Govt launches road safety campaign with target of zero road deaths

Police Transport

Transport Minister Michael Wood and Police Minister Poto Williams have today launched the Road to Zero public awareness campaign, which sets a target of zero road deaths and serious injuries by 2050, and a 40 per cent reduction by 2030.

“There should be zero tolerance for people being killed or seriously injured on our roads. The Road to Zero strategy is part of our plan to build the safest road system we can, and work towards zero road deaths and serious injuries,” Michael Wood said.

“We’re aiming for significant reductions in a relatively short space of time, and we’re targeting all aspects of the transport system to get there. We’re investing in safer infrastructure, we’re working to get more people into safer vehicles, we’re rolling out safer speed limits, and we’re refocusing on targeted and effective Police enforcement.

“Road to Zero is not about any single initiative but about how we develop an overall safer system. It’s important for people to know that a large reduction in road deaths and serious injuries is achievable – the measures that are being introduced are internationally proven and have reduced deaths and serious injuries when systematically rolled out.

“There’s a huge amount of work being done, and we won’t get to zero deaths and serious injuries overnight, but by having zero as the goal and working towards it with a clear plan and a hard target for 2030, we can save thousands of lives, which is well worth fighting for,” Michael Wood said.

Poto Williams says the Government has taken steps to strengthen the leadership, governance, and reporting for the delivery of Road to Zero, including a renewed focus on the vital role of Police enforcement to deter impaired driving and other unsafe behaviour.

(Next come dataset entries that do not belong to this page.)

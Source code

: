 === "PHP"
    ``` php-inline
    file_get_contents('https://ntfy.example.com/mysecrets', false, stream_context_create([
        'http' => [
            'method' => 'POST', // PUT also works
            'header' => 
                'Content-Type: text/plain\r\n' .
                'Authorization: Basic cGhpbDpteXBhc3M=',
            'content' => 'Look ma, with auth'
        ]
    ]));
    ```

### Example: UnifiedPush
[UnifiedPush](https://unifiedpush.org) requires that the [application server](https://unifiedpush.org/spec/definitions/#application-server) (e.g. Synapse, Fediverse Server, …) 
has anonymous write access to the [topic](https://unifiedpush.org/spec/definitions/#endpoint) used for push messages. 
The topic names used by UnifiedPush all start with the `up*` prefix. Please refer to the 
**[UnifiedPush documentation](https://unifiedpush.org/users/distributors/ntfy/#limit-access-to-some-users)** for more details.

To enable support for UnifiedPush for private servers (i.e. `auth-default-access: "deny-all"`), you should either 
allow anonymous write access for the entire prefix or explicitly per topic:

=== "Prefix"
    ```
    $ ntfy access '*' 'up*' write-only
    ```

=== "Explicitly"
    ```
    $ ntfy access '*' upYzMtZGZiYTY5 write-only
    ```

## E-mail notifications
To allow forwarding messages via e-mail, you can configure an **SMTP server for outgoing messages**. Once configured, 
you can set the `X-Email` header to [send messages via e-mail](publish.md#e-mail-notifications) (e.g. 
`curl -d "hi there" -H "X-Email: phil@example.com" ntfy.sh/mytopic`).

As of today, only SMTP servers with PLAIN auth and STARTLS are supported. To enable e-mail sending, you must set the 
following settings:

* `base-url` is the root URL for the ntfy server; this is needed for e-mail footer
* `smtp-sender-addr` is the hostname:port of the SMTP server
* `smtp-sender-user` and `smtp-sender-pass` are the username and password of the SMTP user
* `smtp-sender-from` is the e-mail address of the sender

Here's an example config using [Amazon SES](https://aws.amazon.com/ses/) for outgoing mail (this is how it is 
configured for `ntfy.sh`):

“New Zealanders can be assured that our commitment to saving lives and preventing injuries on our roads is genuine and strong. We’re investing $2.9 billion in Road to Zero activities over the next three years, including $1.2 billion for road policing, which is an increase of $140 million compared with the previous three years. We’ve also commissioned an independent review to ensure that our road policing activities and safety infrastructure investments are effectively prioritised, delivered, and monitored as part of Road to Zero.

“Every death and every serious injury on our roads has a devastating impact on a large number of people – whānau, friends, colleagues and neighbours, as well as our first responders. It’s time we stopped accepting that a certain amount of death and serious injury is just the price we all pay for moving around. We need to move past the whole idea of a ‘road toll’ paid in human lives. No one deserves to die or be seriously injured on our roads, Poto Williams said.